SUPPLIED ENTRIES
>>>>>
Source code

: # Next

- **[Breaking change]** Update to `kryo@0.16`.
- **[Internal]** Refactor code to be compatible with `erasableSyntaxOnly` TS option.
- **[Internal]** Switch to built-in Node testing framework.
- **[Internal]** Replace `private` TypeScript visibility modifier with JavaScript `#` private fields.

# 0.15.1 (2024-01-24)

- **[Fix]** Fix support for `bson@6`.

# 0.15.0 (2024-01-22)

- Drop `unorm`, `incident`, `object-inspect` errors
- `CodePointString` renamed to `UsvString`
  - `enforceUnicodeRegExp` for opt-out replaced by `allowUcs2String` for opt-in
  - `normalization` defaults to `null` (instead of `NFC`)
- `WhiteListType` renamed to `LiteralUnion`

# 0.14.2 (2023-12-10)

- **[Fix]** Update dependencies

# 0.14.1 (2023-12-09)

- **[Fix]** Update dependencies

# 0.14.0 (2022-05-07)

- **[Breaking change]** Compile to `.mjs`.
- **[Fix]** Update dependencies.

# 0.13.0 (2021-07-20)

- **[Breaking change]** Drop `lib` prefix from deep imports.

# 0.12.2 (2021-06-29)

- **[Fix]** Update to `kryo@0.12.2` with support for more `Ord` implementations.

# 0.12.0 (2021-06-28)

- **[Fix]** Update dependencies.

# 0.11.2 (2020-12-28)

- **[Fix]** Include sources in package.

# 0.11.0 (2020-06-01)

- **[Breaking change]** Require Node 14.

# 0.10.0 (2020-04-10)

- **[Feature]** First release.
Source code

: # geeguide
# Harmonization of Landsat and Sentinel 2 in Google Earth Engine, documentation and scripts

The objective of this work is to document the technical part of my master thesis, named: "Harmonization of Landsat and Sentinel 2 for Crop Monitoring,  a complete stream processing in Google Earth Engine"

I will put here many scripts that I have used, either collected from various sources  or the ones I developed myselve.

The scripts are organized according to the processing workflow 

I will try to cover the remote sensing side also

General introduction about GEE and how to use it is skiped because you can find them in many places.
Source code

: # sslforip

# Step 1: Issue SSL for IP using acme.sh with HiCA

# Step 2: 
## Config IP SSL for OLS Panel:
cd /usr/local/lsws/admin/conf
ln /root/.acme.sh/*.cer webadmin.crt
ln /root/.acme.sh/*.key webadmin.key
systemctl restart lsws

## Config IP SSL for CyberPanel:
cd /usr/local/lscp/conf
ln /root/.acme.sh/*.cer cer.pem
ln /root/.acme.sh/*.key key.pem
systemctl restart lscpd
<<<<<
WHAT NEEDS TO BE DONE
Every line of the listing above that includes "with" should be copied out.

WRITTEN SOLUTION
- **[Internal]** Refactor code to be compatible with `erasableSyntaxOnly` TS option.
- **[Internal]** Replace `private` TypeScript visibility modifier with JavaScript `#` private fields.
- **[Fix]** Update to `kryo@0.12.2` with support for more `Ord` implementations.
# Step 1: Issue SSL for IP using acme.sh with HiCA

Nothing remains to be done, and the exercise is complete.